What you should do:
Pick out the lines below that contain the string "title" and copy them all.

□ □ □ □ □

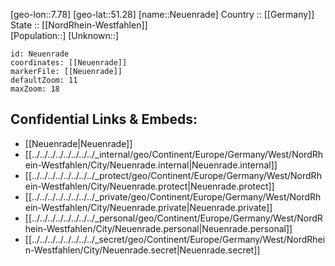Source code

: ﻿---
location: [51.28,7.78] 
mapzoom: [7,12] 
mapmarker: city 
type: City
tags:
- geo/City


SpocWebEntityId: 32814
isDeleted: false
confidential: public

---
[geo-lon::7.78] 
[geo-lat::51.28] 
[name::Neuenrade] 
Country :: [[Germany]]  
State :: [[NordRhein-Westfahlen]]  
[Population::] 
[Unknown::] 


```leaflet
id: Neuenrade
coordinates: [[Neuenrade]] 
markerFile: [[Neuenrade]] 
defaultZoom: 11 
maxZoom: 18
```


## Confidential Links & Embeds: 
- [[Neuenrade|Neuenrade]]  
- [[../../../../../../../../_internal/geo/Continent/Europe/Germany/West/NordRhein-Westfahlen/City/Neuenrade.internal|Neuenrade.internal]] 
- [[../../../../../../../../_protect/geo/Continent/Europe/Germany/West/NordRhein-Westfahlen/City/Neuenrade.protect|Neuenrade.protect]] 
- [[../../../../../../../../_private/geo/Continent/Europe/Germany/West/NordRhein-Westfahlen/City/Neuenrade.private|Neuenrade.private]] 
- [[../../../../../../../../_personal/geo/Continent/Europe/Germany/West/NordRhein-Westfahlen/City/Neuenrade.personal|Neuenrade.personal]] 
- [[../../../../../../../../_secret/geo/Continent/Europe/Germany/West/NordRhein-Westfahlen/City/Neuenrade.secret|Neuenrade.secret]] 
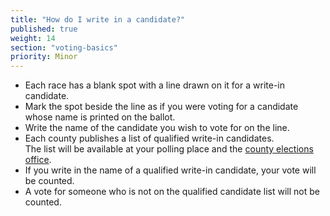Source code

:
 ```yaml
---
title: "How do I write in a candidate?"
published: true
weight: 14
section: "voting-basics"
priority: Minor
---
```



- Each race has a blank spot with a line drawn on it for a write-in candidate.
- Mark the spot beside the line as if you were voting for a candidate whose name is printed on the ballot.
- Write the name of the candidate you wish to vote for on the line.
- Each county publishes a list of qualified write-in candidates.  
	The list will be available at your polling place and the [county elections office](http://www.sos.ca.gov/elections/voting-resources/new-voters/county-elections-offices/).  
- If you write in the name of a qualified write-in candidate, your vote will be counted.
- A vote for someone who is not on the qualified candidate list will not be counted.
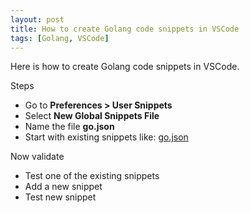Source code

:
 ```yaml
---
layout: post
title: How to create Golang code snippets in VSCode
tags: [Golang, VSCode]
---
```


Here is how to create Golang code snippets in VSCode.

Steps

- Go to **Preferences > User Snippets**
- Select **New Global Snippets File**
- Name the file **go.json**
- Start with existing snippets like: [go.json](https://github.com/aaronlelevier/vscode-snippets/blob/master/go.json)


Now validate

- Test one of the existing snippets
- Add a new snippet
- Test new snippet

□ □ □ □ □

Result for this exercise:
title: "How do I write in a candidate?"
title: How to create Golang code snippets in VSCode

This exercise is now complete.